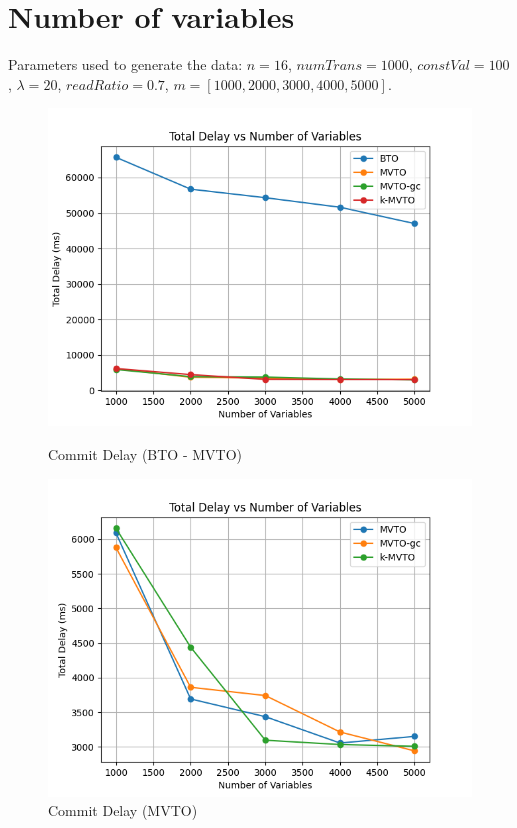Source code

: \documentclass[12pt]{article}
\begin{document}
\section*{Number of variables}
Parameters used to generate the data:
$n=16$, $numTrans=1000$, $constVal=100$, $\lambda=20$, $readRatio=0.7$, $m = [1000, 2000, 3000, 4000, 5000]$.
\begin{figure}[h]
    \centering
    \begin{minipage}[b]{0.45\textwidth}
        \includegraphics[width=\textwidth]{./images/VarTD.png}
        \caption{Commit Delay (BTO - MVTO)}
        \label{fig:varTD}
    \end{minipage}
    \hfill
    \begin{minipage}[b]{0.45\textwidth}
        \includegraphics[width=\textwidth]{./images/MVTOvarTD.png}
        \caption{Commit Delay (MVTO)}
        \label{fig:MVTOvarTD}
    \end{minipage}
\end{figure}\\
\end{document}
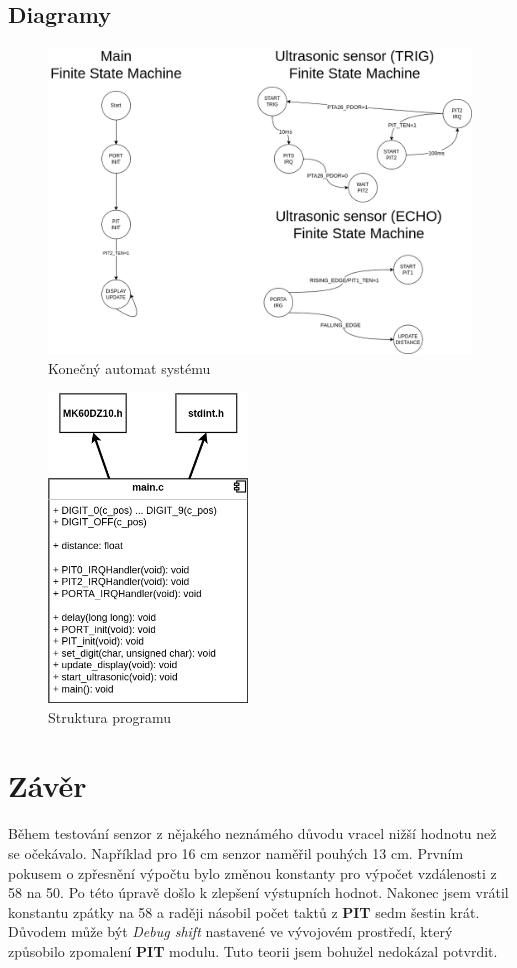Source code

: \documentclass[a4paper,11pt]{article}
\begin{document}
    \subsection{Diagramy}
    \begin{figure}[ht!]
        \centering
        \includegraphics[width=450pt]{FSM}
        \caption{Konečný automat systému}
    \end{figure}
    \begin{figure}[ht!]
        \centering
        \includegraphics[width=150pt]{program}
        \caption{Struktura programu}
    \end{figure}
    \newpage

    \section{Závěr}
    Během testování senzor z nějakého neznámého důvodu vracel nižší hodnotu než se očekávalo. Například pro 16 cm senzor naměřil pouhých 13 cm.
    Prvním pokusem o zpřesnění výpočtu bylo změnou konstanty pro výpočet vzdálenosti z 58 na 50. Po této úpravě došlo k zlepšení výstupních hodnot.
    Nakonec jsem vrátil konstantu zpátky na 58 a raději násobil počet taktů z \textbf{PIT} sedm šestin krát. Důvodem může být \emph{Debug shift}
    nastavené ve vývojovém prostředí, který způsobilo zpomalení \textbf{PIT} modulu. Tuto teorii jsem bohužel nedokázal potvrdit.
    
\end{document}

═══

Within the records, in how many lines does the string "MVTOvarTD" occur? Give the number and no other text.

REPLY: 2